In 1964, high school students in Burlington prepared to leave their downtown digs for a sprawling, cutting-edge campus off North Avenue on the outskirts of town.
A ballooning student body had led to overcrowding and wear and tear on Edmunds High School, a stately Renaissance Revival building that opened in the spring of 1900 on the corner of Main and South Union streets. Its wooden staircase had even developed a dip in the middle from years of stomping feet.
Student staff writers of the 1965 yearbook contrasted "the crowded classrooms and corridors, the insufficient space and equipment of Edmunds" with "the modern laboratories, spacious corridors and classrooms, and up-to-date facilities" of the new campus on Institute Road.
"Yes, we remember fondly our years at Edmunds," they declared, "but — we were the first class to graduate from the new Burlington High School!"
Nearly 60 years later, students have been forced to relocate from their now-outdated New North End home after tests found high levels of airborne, cancer-causing PCBs in several buildings. Their new school is back downtown, but the location is better described as dystopian than cutting-edge. The 150,000-square-foot Cherry Street space is, after all, a former Macy's department store, remodeled in just 10 weeks.
Escalators run up and down the center of the building, the walls are still plastered with Levi's ads, and hot meals are dished out in a cafeteria that once held the latest fashions from Michael Kors. Students will call the building home for three-plus years as the district figures out what to do with the contaminated Institute Road campus.

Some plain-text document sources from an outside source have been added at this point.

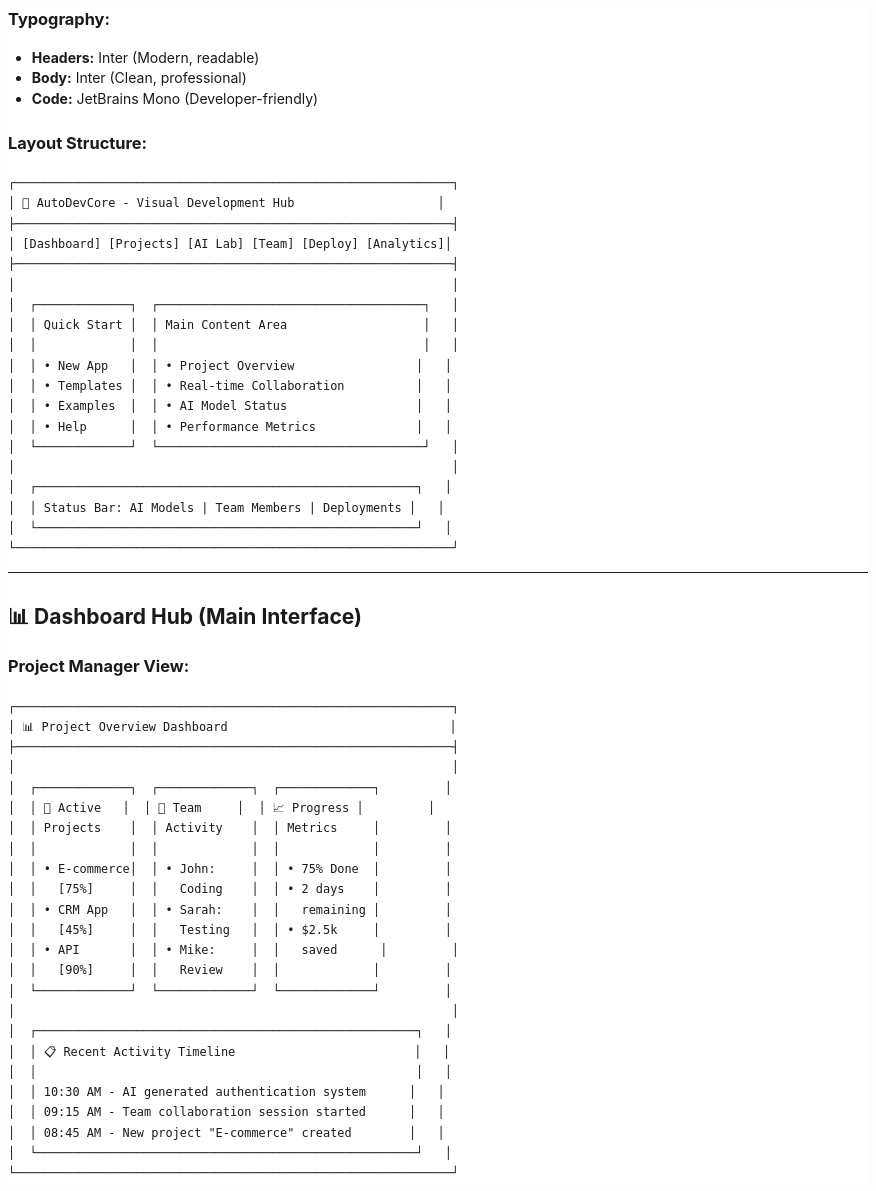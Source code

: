 ### **Typography:**
- **Headers:** Inter (Modern, readable)
- **Body:** Inter (Clean, professional)
- **Code:** JetBrains Mono (Developer-friendly)

### **Layout Structure:**
```
┌─────────────────────────────────────────────────────────────┐
│ 🚀 AutoDevCore - Visual Development Hub                    │
├─────────────────────────────────────────────────────────────┤
│ [Dashboard] [Projects] [AI Lab] [Team] [Deploy] [Analytics]│
├─────────────────────────────────────────────────────────────┤
│                                                             │
│  ┌─────────────┐  ┌─────────────────────────────────────┐   │
│  │ Quick Start │  │ Main Content Area                   │   │
│  │             │  │                                     │   │
│  │ • New App   │  │ • Project Overview                 │   │
│  │ • Templates │  │ • Real-time Collaboration          │   │
│  │ • Examples  │  │ • AI Model Status                  │   │
│  │ • Help      │  │ • Performance Metrics              │   │
│  └─────────────┘  └─────────────────────────────────────┘   │
│                                                             │
│  ┌─────────────────────────────────────────────────────┐   │
│  │ Status Bar: AI Models | Team Members | Deployments │   │
│  └─────────────────────────────────────────────────────┘   │
└─────────────────────────────────────────────────────────────┘
```

---

## 📊 **Dashboard Hub (Main Interface)**

### **Project Manager View:**
```
┌─────────────────────────────────────────────────────────────┐
│ 📊 Project Overview Dashboard                               │
├─────────────────────────────────────────────────────────────┤
│                                                             │
│  ┌─────────────┐  ┌─────────────┐  ┌─────────────┐         │
│  │ 🚀 Active   │  │ 👥 Team     │  │ 📈 Progress │         │
│  │ Projects    │  │ Activity    │  │ Metrics     │         │
│  │             │  │             │  │             │         │
│  │ • E-commerce│  │ • John:     │  │ • 75% Done  │         │
│  │   [75%]     │  │   Coding    │  │ • 2 days    │         │
│  │ • CRM App   │  │ • Sarah:    │  │   remaining │         │
│  │   [45%]     │  │   Testing   │  │ • $2.5k     │         │
│  │ • API       │  │ • Mike:     │  │   saved      │         │
│  │   [90%]     │  │   Review    │  │             │         │
│  └─────────────┘  └─────────────┘  └─────────────┘         │
│                                                             │
│  ┌─────────────────────────────────────────────────────┐   │
│  │ 📋 Recent Activity Timeline                         │   │
│  │                                                     │   │
│  │ 10:30 AM - AI generated authentication system      │   │
│  │ 09:15 AM - Team collaboration session started      │   │
│  │ 08:45 AM - New project "E-commerce" created        │   │
│  └─────────────────────────────────────────────────────┘   │
└─────────────────────────────────────────────────────────────┘
```
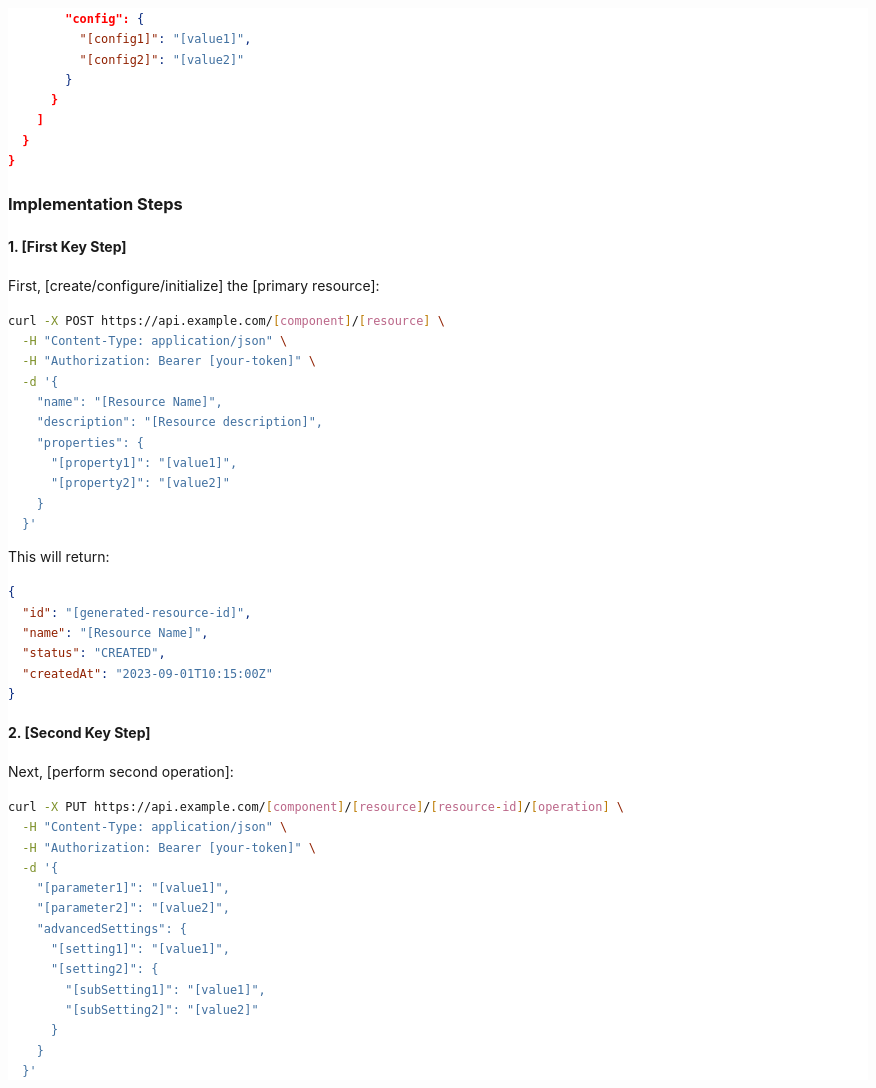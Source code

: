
 ```json
        "config": {
          "[config1]": "[value1]",
          "[config2]": "[value2]"
        }
      }
    ]
  }
}
```

### Implementation Steps

#### 1. \[First Key Step\]

First, \[create/configure/initialize\] the \[primary resource\]:

```bash
curl -X POST https://api.example.com/[component]/[resource] \
  -H "Content-Type: application/json" \
  -H "Authorization: Bearer [your-token]" \
  -d '{
    "name": "[Resource Name]",
    "description": "[Resource description]",
    "properties": {
      "[property1]": "[value1]",
      "[property2]": "[value2]"
    }
  }'
```

This will return:

```json
{
  "id": "[generated-resource-id]",
  "name": "[Resource Name]",
  "status": "CREATED",
  "createdAt": "2023-09-01T10:15:00Z"
}
```

#### 2. \[Second Key Step\]

Next, \[perform second operation\]:

```bash
curl -X PUT https://api.example.com/[component]/[resource]/[resource-id]/[operation] \
  -H "Content-Type: application/json" \
  -H "Authorization: Bearer [your-token]" \
  -d '{
    "[parameter1]": "[value1]",
    "[parameter2]": "[value2]",
    "advancedSettings": {
      "[setting1]": "[value1]",
      "[setting2]": {
        "[subSetting1]": "[value1]",
        "[subSetting2]": "[value2]"
      }
    }
  }'
```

The Macy's building didn't even exist when Burlington high schoolers last studied downtown. But the recent move evoked a flood of memories for Edmunds alumni, who remembered fondly the days when the city center was an integral part of their high school years — the place for lunchtime hangouts, afterschool jobs and streets to cruise on Saturday nights. Half a dozen alums, the youngest now in their seventies, spoke to Seven Days about their long-ago experiences.
Edmunds' Main Street location allowed more students to walk to school, so socializing began as soon as teens left their homes in the morning. Joyce Albarelli, class of 1949, remembered the walk to the Edmunds building as a social time. She'd leave her home on Luck Street in the Old North End and pick up classmates along the way.

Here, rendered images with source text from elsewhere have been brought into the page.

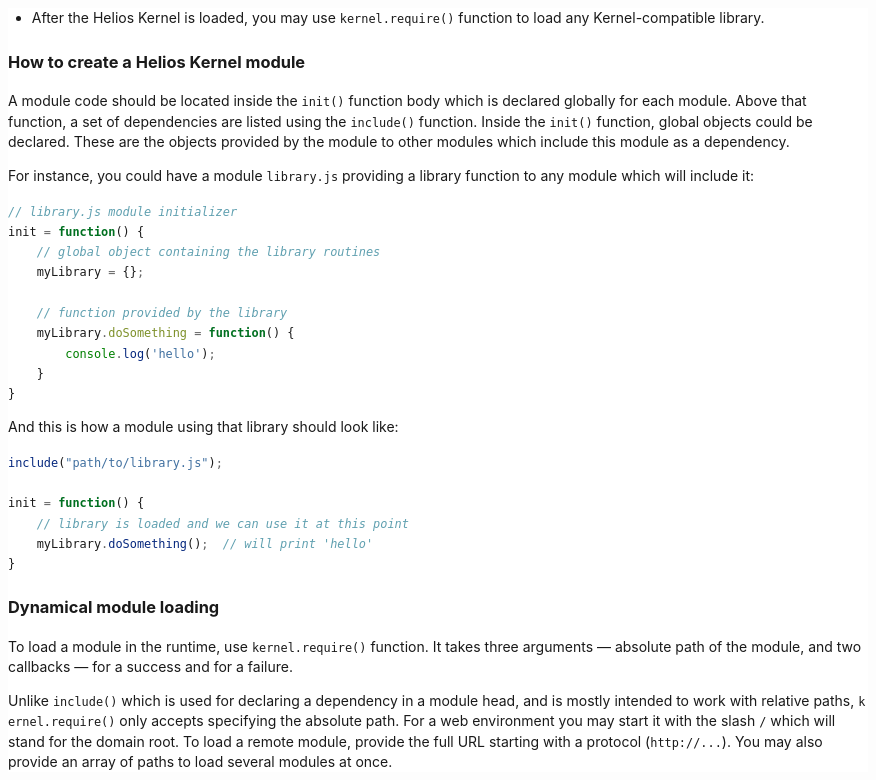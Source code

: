 - After the Helios Kernel is loaded, you may use `kernel.require()`
function to load any Kernel-compatible library.



### How to create a Helios Kernel module

A module code should be located inside the `init()` function body which
is declared globally for each module. Above that function, a set of
dependencies are listed using the `include()` function. Inside the `init()`
function, global objects could be declared. These are the objects
provided by the module to other modules which include this module as a
dependency.

For instance, you could have a module `library.js` providing a library
function to any module which will include it:

```js
// library.js module initializer
init = function() {
    // global object containing the library routines
    myLibrary = {};

    // function provided by the library
    myLibrary.doSomething = function() {
        console.log('hello');
    }
}
```


And this is how a module using that library should look like:

```js
include("path/to/library.js");

init = function() {
    // library is loaded and we can use it at this point
    myLibrary.doSomething();  // will print 'hello'
}
```



### Dynamical module loading

To load a module in the runtime, use `kernel.require()` function. It
takes three arguments — absolute path of the module, and two callbacks —
for a success and for a failure.

Unlike `include()` which is used for declaring a dependency in a
module head, and is mostly intended to work with relative paths,
`kernel.require()` only accepts specifying the absolute path. For a
web environment you may start it with the slash `/` which will stand
for the domain root. To load a remote module, provide the full URL
starting with a protocol (`http://...`). You may also provide an array
of paths to load several modules at once.
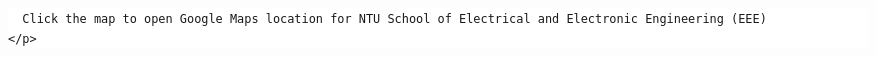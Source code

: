       Click the map to open Google Maps location for NTU School of Electrical and Electronic Engineering (EEE)
    </p>
  </div>
</div>
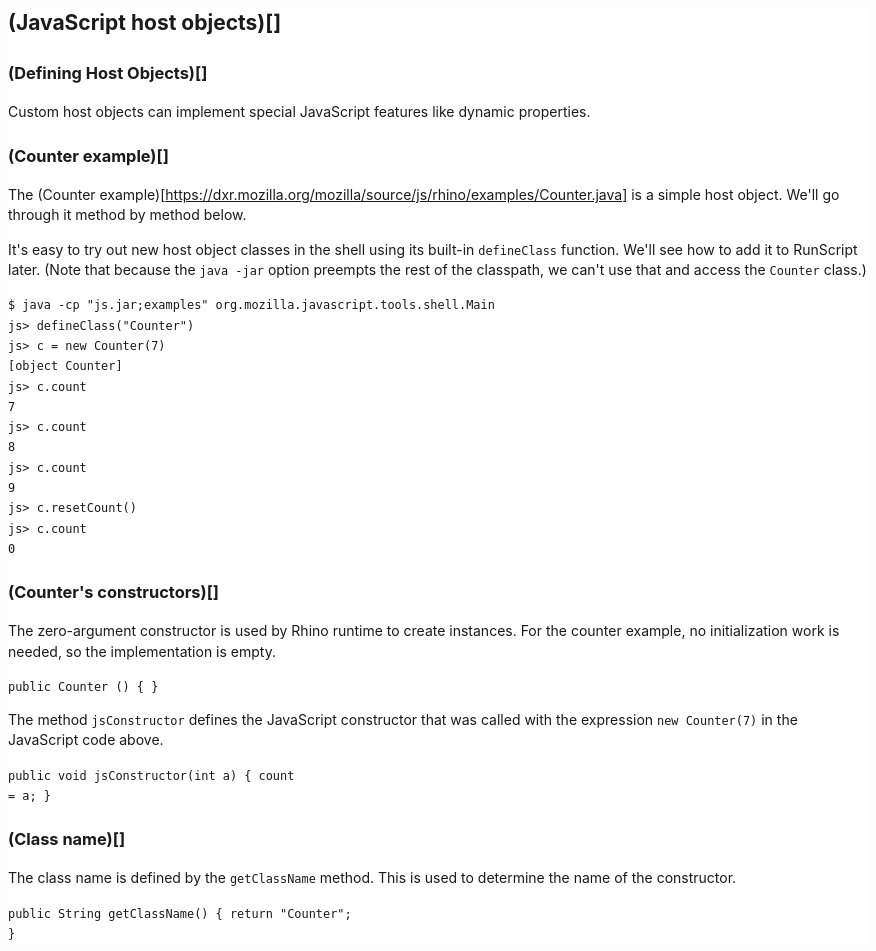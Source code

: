 ## (JavaScript host objects)[]

### (Defining Host Objects)[]

Custom host objects can implement special JavaScript features like dynamic properties.

### (Counter example)[]

The (Counter example)[https://dxr.mozilla.org/mozilla/source/js/rhino/examples/Counter.java] is a simple host object. We'll go through it method by method below.

It's easy to try out new host object classes in the shell using its built-in `defineClass` function. We'll see how to add it to RunScript later. (Note that because the `java -jar` option preempts the rest of the classpath, we can't use that and access the `Counter` class.)

```
$ java -cp "js.jar;examples" org.mozilla.javascript.tools.shell.Main
js> defineClass("Counter")
js> c = new Counter(7)
[object Counter]
js> c.count
7
js> c.count
8
js> c.count
9
js> c.resetCount()
js> c.count
0
```

### (Counter's constructors)[]

The zero-argument constructor is used by Rhino runtime to create instances. For the counter example, no initialization work is needed, so the implementation is empty.

```
public Counter () { }
```

The method `jsConstructor` defines the JavaScript constructor that was called with the expression `new Counter(7)` in the JavaScript code above.

```
public void jsConstructor(int a) { count
= a; }
```

### (Class name)[]

The class name is defined by the `getClassName` method. This is used to determine the name of the constructor.

```
public String getClassName() { return "Counter";
}
```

"By the time we got to school, there were 10 or 12 kids," she said.
Ruth Wallman, class of 1960, also walked to school every day, from her house on Colchester Avenue, wearing the current fashions: a pencil skirt, a blouse with a Peter Pan collar, a sweater, bobby socks and flats — no matter the weather. In the colder months, she'd be so frozen when she arrived that she would have to stand by a big radiator to warm up.
Once inside the aging building, there was a distinctive smell, she remembered, of "wax and dust and probably some dirty socks."

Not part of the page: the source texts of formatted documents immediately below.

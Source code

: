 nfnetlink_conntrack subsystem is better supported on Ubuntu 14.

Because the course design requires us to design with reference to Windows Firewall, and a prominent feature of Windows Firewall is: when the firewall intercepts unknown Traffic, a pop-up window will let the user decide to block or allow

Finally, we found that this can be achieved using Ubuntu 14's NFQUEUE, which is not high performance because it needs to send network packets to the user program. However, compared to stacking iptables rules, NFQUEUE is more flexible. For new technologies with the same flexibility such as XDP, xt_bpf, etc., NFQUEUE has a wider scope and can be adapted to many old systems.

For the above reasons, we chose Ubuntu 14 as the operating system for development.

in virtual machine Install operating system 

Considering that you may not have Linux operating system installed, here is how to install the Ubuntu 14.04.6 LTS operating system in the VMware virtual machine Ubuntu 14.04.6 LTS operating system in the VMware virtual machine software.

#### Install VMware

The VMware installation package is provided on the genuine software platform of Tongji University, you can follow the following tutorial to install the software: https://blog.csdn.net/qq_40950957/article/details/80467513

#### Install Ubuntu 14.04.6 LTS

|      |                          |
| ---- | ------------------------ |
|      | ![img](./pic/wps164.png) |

At lunch time, some high schoolers would hurry the two blocks down to the Hitching Post restaurant for a tuna or grilled cheese sandwich, said Meda Lowell, a 1960 grad. Since students were "regulars" at the spot on the northeast corner of Church and Main streets, the waitresses knew their orders by heart and would "slap it down on the table," Lowell recalled.
After school, teens would frequent Valade's Terminal Restaurant, across from City Hall Park, for Cokes and fries, Lowell's friend Lorrie Colburn recalled.
Church Street, which didn't become a pedestrian walkway until 1981, was "the center of everything" for students, Lowell said. High schoolers cruised in their cars up and down the thoroughfare. During hunting season, vehicles would pull up at the corner of Church and Bank streets with deer — and occasionally a bear — strapped to them, and then use the big game weigh station at Wood's Sporting Goods, she remembered.
The YMCA, just a block from the high school at the corner of College and South Union streets, was another popular hangout. Opened in 1934, it housed Vermont's first indoor pool, a basketball court, a snack bar and a bowling alley.
Edmunds lacked playing fields and had limited gym space, so student activities spread across the city center. Fans cheered the football team at South (now Calahan) Park; teams practiced at Roosevelt and Smalley parks. Lowell, who was a cheerleader, remembers evening basketball games at Memorial Auditorium, which also housed sold-out student productions of West Side Story and The Pajama Game in the early 1960s.
Alums also recalled working at downtown businesses now long gone. When Flora Palm graduated in 1948, students were on one of three tracks: basic, commercial or college-bound. As a commercial-track student, she found a job with the school's help at Woolworth's department store on Church Street, earning 35 cents an hour in the hardware department.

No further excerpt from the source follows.